BRIEF
What is needed is a word-for-word copy of the listing below, without pictures.

ENTRIES PROVIDED
━━━━━━━━━━━━━━━━━━━━━━━━━━━━━━

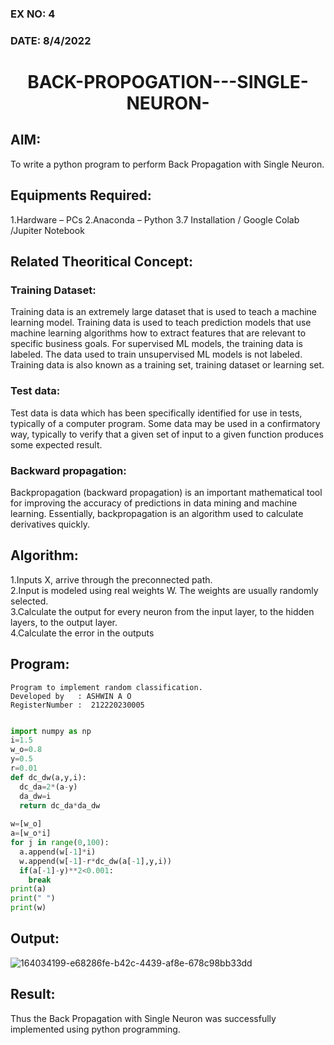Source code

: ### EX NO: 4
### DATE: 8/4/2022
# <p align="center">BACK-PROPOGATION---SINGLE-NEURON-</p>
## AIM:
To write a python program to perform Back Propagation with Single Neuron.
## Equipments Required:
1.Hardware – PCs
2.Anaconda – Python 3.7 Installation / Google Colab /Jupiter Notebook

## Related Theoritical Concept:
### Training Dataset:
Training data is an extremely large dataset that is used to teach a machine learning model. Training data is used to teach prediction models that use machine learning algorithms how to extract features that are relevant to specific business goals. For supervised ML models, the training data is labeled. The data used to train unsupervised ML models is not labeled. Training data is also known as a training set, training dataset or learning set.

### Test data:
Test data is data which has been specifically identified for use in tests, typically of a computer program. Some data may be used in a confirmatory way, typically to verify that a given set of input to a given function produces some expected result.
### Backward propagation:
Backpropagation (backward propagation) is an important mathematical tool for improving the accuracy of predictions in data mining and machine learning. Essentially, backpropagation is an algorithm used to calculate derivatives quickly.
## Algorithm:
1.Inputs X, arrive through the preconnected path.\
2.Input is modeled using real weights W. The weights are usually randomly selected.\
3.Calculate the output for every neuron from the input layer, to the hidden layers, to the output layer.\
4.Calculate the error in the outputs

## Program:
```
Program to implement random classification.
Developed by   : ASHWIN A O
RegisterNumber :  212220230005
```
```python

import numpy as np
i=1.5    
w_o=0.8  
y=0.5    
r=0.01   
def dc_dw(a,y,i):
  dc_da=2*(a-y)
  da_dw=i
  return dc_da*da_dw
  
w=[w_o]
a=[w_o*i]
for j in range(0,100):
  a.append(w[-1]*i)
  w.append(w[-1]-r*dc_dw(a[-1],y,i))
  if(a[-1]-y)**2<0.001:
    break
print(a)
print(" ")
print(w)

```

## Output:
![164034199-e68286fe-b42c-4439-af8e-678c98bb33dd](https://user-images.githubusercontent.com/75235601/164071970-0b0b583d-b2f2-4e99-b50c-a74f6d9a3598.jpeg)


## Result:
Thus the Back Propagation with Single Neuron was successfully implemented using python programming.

━━━━━━━━━━━━━━━━━━━━━━━━━━━━━━

TASK SOLUTION
Source code

: ### EX NO: 4
### DATE: 8/4/2022
# <p align="center">BACK-PROPOGATION---SINGLE-NEURON-</p>
## AIM:
To write a python program to perform Back Propagation with Single Neuron.
## Equipments Required:
1.Hardware – PCs
2.Anaconda – Python 3.7 Installation / Google Colab /Jupiter Notebook

## Related Theoritical Concept:
### Training Dataset:
Training data is an extremely large dataset that is used to teach a machine learning model. Training data is used to teach prediction models that use machine learning algorithms how to extract features that are relevant to specific business goals. For supervised ML models, the training data is labeled. The data used to train unsupervised ML models is not labeled. Training data is also known as a training set, training dataset or learning set.

### Test data:
Test data is data which has been specifically identified for use in tests, typically of a computer program. Some data may be used in a confirmatory way, typically to verify that a given set of input to a given function produces some expected result.
### Backward propagation:
Backpropagation (backward propagation) is an important mathematical tool for improving the accuracy of predictions in data mining and machine learning. Essentially, backpropagation is an algorithm used to calculate derivatives quickly.
## Algorithm:
1.Inputs X, arrive through the preconnected path.\
2.Input is modeled using real weights W. The weights are usually randomly selected.\
3.Calculate the output for every neuron from the input layer, to the hidden layers, to the output layer.\
4.Calculate the error in the outputs

## Program:
```
Program to implement random classification.
Developed by   : ASHWIN A O
RegisterNumber :  212220230005
```
```python

import numpy as np
i=1.5    
w_o=0.8  
y=0.5    
r=0.01   
def dc_dw(a,y,i):
  dc_da=2*(a-y)
  da_dw=i
  return dc_da*da_dw
  
w=[w_o]
a=[w_o*i]
for j in range(0,100):
  a.append(w[-1]*i)
  w.append(w[-1]-r*dc_dw(a[-1],y,i))
  if(a[-1]-y)**2<0.001:
    break
print(a)
print(" ")
print(w)

```

## Output:
![164034199-e68286fe-b42c-4439-af8e-678c98bb33dd](https://user-images.githubusercontent.com/75235601/164071970-0b0b583d-b2f2-4e99-b50c-a74f6d9a3598.jpeg)


## Result:
Thus the Back Propagation with Single Neuron was successfully implemented using python programming.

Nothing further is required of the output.